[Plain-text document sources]
━━━━━━━━━━━━━━━━━━━━
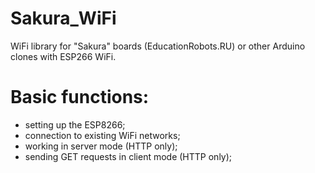 # Sakura_WiFi
WiFi library for "Sakura" boards (EducationRobots.RU) or other Arduino clones with ESP266 WiFi.

# Basic functions:
 - setting up the ESP8266;
 - connection to existing WiFi networks;
 - working in server mode (HTTP only);
 - sending GET requests in client mode (HTTP only);
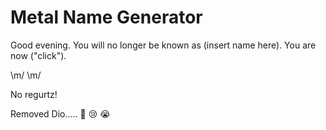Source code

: # Metal Name Generator

Good evening.  You will no longer be known as (insert name here).  You are now ("click").  

\m/ \m/

No regurtz! 

Removed Dio.....  🥺 😢 😭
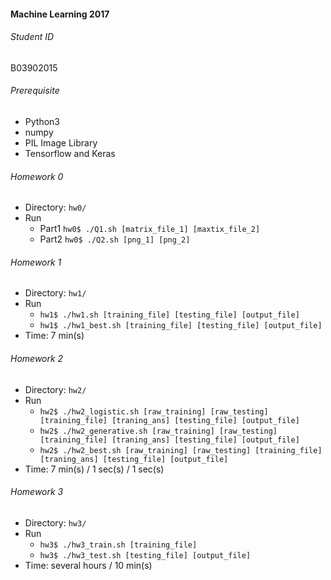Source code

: #### Machine Learning 2017
###### Student ID
B03902015


###### Prerequisite
* Python3
* numpy
* PIL Image Library
* Tensorflow and Keras


###### Homework 0
* Directory: `hw0/`
* Run
    * Part1 `hw0$ ./Q1.sh [matrix_file_1] [maxtix_file_2]`
	* Part2 `hw0$ ./Q2.sh [png_1] [png_2]`


###### Homework 1
* Directory: `hw1/`
* Run
	* `hw1$ ./hw1.sh [training_file] [testing_file] [output_file]`
	* `hw1$ ./hw1_best.sh [training_file] [testing_file] [output_file]`
* Time: 7 min(s)


###### Homework 2
* Directory: `hw2/`
* Run
	* `hw2$ ./hw2_logistic.sh [raw_training] [raw_testing] [training_file] [traning_ans] [testing_file] [output_file]`
	* `hw2$ ./hw2_generative.sh [raw_training] [raw_testing] [training_file] [traning_ans] [testing_file] [output_file]`
	* `hw2$ ./hw2_best.sh [raw_training] [raw_testing] [training_file] [traning_ans] [testing_file] [output_file]`
* Time: 7 min(s) / 1 sec(s) / 1 sec(s)


###### Homework 3
* Directory: `hw3/`
* Run
	* `hw3$ ./hw3_train.sh [training_file]`
	* `hw3$ ./hw3_test.sh [testing_file] [output_file]`
* Time: several hours / 10 min(s)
━━━━━━━━━━━━━━━━━━━━
Work to complete » Each line above that contains "mode" must be copied out.

Expected output »
 - working in server mode (HTTP only);
 - sending GET requests in client mode (HTTP only);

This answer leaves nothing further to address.